Bethesda Softwaorks recent Fallout 3 event is highlighted and VP of Marketing Pete Hines pulls no punches describing the benefit of catering to some media outlets.

“What we’re trying to accomplish with an event like this is to have the undivided attention of the important people in our industry, that cover the industry,” Hines says, referring to the gaming press.

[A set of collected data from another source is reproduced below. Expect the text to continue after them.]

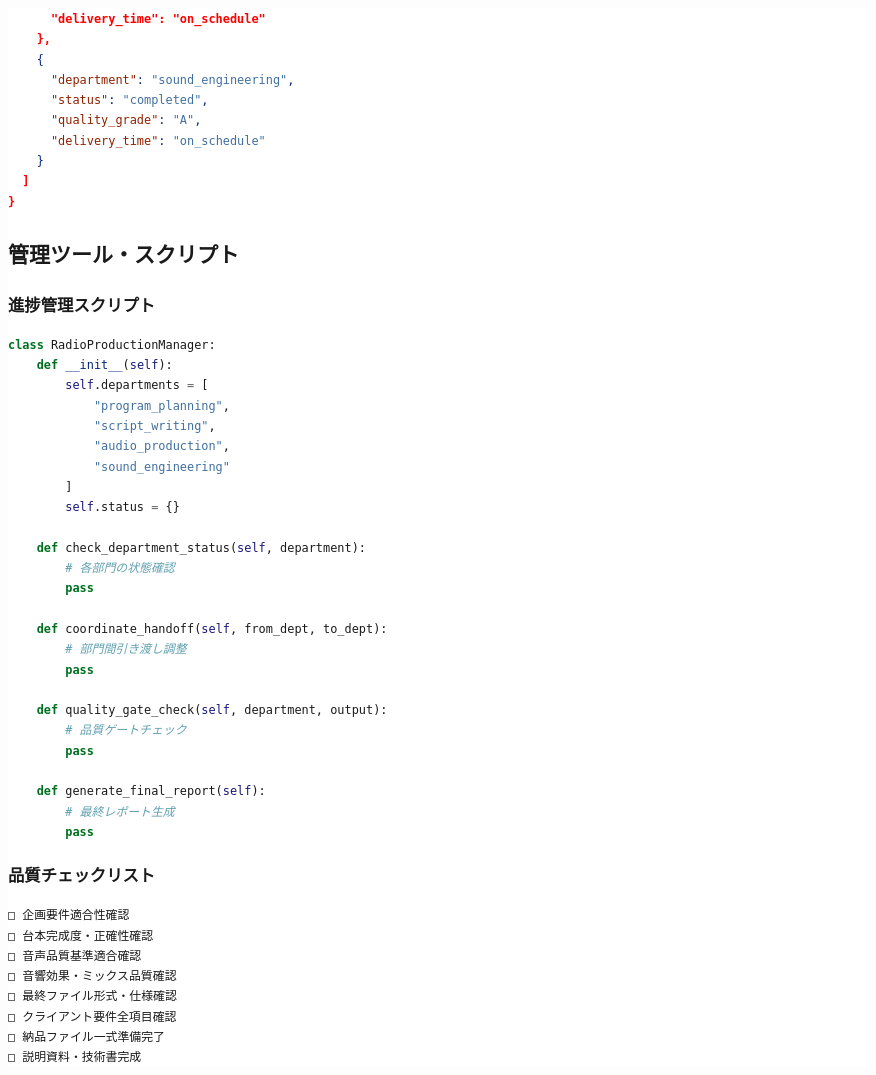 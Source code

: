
 ```json
      "delivery_time": "on_schedule"
    },
    {
      "department": "sound_engineering",
      "status": "completed",
      "quality_grade": "A", 
      "delivery_time": "on_schedule"
    }
  ]
}
```

## 管理ツール・スクリプト

### 進捗管理スクリプト
```python
class RadioProductionManager:
    def __init__(self):
        self.departments = [
            "program_planning",
            "script_writing", 
            "audio_production",
            "sound_engineering"
        ]
        self.status = {}
    
    def check_department_status(self, department):
        # 各部門の状態確認
        pass
    
    def coordinate_handoff(self, from_dept, to_dept):
        # 部門間引き渡し調整
        pass
    
    def quality_gate_check(self, department, output):
        # 品質ゲートチェック
        pass
    
    def generate_final_report(self):
        # 最終レポート生成
        pass
```

### 品質チェックリスト
```
□ 企画要件適合性確認
□ 台本完成度・正確性確認  
□ 音声品質基準適合確認
□ 音響効果・ミックス品質確認
□ 最終ファイル形式・仕様確認
□ クライアント要件全項目確認
□ 納品ファイル一式準備完了
□ 説明資料・技術書完成
```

Coming from a traditional news background I often turn my nose up ethically when I hear of these things but the rules are very different with Web based medial or video-game magazines where the advertising and editorial content is so closely dependent on exclusives and advertising deals. While I’m not saying companies buy positive reviews from these companies you won’t find The New York Times or Newsweek visiting one of these events on a publishers dime because of the implications of influence.. Most legitimate gaming journalists and editors are above allowing advertisers to unduly influence their editorial content or so we’d all like to believe.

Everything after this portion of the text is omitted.